When a line of the entries contains the word "Items", report that line.

----- Data for review -----

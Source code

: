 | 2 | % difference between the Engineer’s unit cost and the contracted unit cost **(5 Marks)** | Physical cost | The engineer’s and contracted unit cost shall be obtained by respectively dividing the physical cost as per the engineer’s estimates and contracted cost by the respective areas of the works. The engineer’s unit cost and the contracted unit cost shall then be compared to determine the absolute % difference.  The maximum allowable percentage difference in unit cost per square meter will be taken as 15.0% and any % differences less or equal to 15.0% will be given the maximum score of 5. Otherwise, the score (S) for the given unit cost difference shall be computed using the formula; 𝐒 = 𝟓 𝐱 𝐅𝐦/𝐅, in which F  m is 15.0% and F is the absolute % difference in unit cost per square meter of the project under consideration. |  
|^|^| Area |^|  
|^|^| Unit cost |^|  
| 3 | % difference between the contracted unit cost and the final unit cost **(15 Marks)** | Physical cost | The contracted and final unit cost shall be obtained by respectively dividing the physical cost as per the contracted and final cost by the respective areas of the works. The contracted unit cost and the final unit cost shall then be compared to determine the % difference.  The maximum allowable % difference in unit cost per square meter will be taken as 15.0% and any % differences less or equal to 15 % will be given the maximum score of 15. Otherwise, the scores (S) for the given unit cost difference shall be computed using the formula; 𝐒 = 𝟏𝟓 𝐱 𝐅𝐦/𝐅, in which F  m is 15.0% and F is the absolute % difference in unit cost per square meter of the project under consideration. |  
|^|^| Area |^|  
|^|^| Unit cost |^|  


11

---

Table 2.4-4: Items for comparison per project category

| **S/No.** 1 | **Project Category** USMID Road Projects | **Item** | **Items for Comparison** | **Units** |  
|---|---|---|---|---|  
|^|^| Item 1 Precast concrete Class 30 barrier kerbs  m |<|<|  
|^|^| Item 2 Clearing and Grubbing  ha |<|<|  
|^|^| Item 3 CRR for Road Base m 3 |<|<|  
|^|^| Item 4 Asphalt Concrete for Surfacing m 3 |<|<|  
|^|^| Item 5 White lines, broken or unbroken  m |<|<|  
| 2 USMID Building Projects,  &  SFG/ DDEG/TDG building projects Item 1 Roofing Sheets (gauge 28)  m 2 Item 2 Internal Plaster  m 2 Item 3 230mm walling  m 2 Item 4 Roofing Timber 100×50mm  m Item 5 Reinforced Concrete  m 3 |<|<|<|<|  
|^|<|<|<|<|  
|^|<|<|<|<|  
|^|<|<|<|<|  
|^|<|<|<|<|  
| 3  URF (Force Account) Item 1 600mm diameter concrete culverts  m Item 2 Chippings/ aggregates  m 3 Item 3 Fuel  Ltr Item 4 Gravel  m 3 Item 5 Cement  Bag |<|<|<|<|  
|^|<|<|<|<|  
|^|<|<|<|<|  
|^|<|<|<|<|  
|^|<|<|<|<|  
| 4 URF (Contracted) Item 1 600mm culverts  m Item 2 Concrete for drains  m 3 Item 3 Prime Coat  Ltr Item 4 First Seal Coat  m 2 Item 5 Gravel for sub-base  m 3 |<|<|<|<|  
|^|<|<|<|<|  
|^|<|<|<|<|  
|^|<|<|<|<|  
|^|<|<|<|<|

-----

→ **Result for this task**
Table 2.4-4: Items for comparison per project category
| **S/No.** 1 | **Project Category** USMID Road Projects | **Item** | **Items for Comparison** | **Units** |  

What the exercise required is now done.